Example of the AEIOU framework in Notion using placeholders.

Once you have the tables for the framework ready, gather the images you've collated during your research and classify them using the corresponding tags attached to the framework you are using. If you encounter exact replicas of interactions or labels, you can mark them as counters of evidence for patterns by linking the cell to the image database.

You can also make extra cells to insert:

  • Date, time, and researcher name.
  • A description for context or scenario summary.
  • Sound recordings for environmental evidence.
  • Pain points or opportunities.

After classifying the pictures and videos you've taken, congrats! You've finished your observation framework and now have a highly effective source for quantifying key insights of your research. You can use this to summarize your findings in an executive report as well as use nuggets of information from these tables to explain the insights to stakeholders.

In other uses, you can also turn this into a database to check in with areas of improvement, discovery, or growth. As well as data, you can link with your user persona database to empathise with them on a deeper level.

Final thoughts and recommendations

We hope you'll try these frameworks in your next observation research.

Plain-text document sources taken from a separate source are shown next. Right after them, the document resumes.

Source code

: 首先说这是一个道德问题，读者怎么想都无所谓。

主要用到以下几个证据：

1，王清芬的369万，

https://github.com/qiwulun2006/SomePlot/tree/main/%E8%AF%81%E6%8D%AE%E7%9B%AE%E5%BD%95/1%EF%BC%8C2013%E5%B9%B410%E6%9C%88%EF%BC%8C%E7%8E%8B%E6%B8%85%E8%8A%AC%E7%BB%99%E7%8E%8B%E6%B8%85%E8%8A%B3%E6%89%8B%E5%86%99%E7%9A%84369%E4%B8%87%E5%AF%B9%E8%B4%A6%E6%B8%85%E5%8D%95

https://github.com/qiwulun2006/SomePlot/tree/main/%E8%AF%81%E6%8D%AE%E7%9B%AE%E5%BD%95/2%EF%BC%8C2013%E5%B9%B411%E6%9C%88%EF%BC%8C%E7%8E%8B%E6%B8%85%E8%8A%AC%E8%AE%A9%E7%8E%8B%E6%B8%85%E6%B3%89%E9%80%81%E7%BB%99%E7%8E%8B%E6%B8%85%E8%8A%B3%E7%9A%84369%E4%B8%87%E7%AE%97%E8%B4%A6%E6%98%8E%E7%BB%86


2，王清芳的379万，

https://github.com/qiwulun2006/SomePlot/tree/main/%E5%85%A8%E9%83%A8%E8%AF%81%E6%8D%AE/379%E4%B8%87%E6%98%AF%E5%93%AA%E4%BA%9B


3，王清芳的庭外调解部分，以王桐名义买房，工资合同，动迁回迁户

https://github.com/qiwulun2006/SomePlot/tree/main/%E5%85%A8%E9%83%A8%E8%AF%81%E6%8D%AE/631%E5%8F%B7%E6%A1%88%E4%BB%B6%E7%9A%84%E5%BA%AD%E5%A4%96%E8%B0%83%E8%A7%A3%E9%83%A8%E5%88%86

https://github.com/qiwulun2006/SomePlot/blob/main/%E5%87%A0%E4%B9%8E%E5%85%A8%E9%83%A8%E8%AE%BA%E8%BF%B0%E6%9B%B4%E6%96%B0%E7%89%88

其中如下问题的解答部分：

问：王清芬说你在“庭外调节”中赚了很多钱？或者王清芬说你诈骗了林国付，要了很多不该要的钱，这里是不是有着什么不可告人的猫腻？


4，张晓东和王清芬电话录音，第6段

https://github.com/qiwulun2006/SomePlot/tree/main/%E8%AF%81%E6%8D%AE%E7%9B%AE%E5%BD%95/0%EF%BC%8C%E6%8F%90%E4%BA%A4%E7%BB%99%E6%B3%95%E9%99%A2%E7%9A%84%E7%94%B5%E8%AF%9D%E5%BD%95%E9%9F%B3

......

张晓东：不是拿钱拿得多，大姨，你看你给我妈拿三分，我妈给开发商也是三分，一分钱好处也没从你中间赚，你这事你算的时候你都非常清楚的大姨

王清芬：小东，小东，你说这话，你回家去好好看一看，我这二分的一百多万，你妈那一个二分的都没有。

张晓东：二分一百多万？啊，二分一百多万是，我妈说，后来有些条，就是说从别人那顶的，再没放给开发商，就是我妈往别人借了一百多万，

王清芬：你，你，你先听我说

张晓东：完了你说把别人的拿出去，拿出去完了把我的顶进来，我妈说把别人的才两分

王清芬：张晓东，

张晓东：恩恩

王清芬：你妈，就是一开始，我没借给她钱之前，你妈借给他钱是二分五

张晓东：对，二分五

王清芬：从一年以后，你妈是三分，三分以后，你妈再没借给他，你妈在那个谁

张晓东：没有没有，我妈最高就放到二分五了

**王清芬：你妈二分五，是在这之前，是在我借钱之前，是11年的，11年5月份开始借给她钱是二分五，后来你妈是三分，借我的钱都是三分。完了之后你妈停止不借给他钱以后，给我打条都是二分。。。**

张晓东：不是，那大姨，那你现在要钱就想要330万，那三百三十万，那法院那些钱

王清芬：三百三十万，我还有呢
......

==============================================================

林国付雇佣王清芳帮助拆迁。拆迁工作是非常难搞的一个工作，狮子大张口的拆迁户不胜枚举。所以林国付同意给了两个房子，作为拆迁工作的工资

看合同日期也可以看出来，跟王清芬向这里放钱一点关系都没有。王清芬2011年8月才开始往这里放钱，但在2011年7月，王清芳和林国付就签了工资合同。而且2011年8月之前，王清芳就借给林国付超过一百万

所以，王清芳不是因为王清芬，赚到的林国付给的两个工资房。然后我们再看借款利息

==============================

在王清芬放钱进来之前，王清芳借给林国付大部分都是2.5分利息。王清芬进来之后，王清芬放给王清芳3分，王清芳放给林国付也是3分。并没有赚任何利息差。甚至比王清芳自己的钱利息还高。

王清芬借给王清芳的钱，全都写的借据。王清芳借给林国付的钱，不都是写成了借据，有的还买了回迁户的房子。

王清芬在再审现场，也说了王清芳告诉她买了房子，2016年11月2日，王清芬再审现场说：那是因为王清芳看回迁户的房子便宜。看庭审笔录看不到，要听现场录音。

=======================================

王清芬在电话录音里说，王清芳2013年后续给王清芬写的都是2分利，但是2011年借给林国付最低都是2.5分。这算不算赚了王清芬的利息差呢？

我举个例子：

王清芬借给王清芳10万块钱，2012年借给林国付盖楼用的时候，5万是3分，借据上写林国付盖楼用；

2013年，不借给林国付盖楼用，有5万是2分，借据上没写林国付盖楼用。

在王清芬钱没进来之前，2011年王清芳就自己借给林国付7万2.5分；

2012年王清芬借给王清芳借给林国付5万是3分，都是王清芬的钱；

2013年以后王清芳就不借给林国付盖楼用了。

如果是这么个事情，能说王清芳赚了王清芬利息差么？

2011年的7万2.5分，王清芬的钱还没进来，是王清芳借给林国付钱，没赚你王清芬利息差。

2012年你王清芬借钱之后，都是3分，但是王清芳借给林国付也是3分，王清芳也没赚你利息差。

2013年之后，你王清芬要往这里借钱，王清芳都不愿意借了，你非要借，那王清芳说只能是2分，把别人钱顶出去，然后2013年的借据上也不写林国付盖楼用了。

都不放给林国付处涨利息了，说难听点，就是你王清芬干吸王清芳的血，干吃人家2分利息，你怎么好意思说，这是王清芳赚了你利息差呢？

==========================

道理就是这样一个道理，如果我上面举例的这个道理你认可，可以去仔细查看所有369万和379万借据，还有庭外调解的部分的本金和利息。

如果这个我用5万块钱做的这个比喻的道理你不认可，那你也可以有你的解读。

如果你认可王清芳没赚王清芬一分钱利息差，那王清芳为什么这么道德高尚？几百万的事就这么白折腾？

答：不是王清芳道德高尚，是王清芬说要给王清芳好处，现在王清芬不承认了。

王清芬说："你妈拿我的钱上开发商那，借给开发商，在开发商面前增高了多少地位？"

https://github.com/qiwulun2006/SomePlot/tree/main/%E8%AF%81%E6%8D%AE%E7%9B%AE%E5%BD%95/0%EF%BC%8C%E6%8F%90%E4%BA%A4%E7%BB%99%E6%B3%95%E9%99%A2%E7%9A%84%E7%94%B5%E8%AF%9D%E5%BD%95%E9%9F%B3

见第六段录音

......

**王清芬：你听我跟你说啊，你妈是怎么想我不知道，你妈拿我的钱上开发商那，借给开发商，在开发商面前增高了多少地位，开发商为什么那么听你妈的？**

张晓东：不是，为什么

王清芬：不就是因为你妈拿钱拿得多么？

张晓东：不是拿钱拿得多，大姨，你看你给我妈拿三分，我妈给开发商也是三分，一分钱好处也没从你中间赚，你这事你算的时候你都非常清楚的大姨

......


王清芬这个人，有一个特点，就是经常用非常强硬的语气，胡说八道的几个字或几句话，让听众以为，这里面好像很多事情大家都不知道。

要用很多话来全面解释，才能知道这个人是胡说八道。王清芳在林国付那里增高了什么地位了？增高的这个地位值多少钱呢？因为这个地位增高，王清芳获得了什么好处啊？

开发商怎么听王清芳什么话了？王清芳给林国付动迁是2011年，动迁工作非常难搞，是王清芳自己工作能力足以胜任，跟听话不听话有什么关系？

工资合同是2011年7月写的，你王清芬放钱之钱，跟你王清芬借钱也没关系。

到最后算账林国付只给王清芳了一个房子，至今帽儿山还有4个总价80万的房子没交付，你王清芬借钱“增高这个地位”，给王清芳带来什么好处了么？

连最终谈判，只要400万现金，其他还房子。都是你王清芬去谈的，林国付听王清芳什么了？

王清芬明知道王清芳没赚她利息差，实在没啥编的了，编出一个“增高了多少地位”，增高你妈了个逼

If you are planning to decompress your observation research, don't forget to:

  1. Choose an observation framework based on:
  2. Discover who your user is.
  3. Get to know more about journeys and interactions.
  4. Pick a tool that will make it easier for you to share your findings with stakeholders and link it with other research databases.
  5. Make a table, grid, or frame where you can annotate your research insights.
  6. Share some of these tables as evidence when making an executive or research report to get a more impactful result.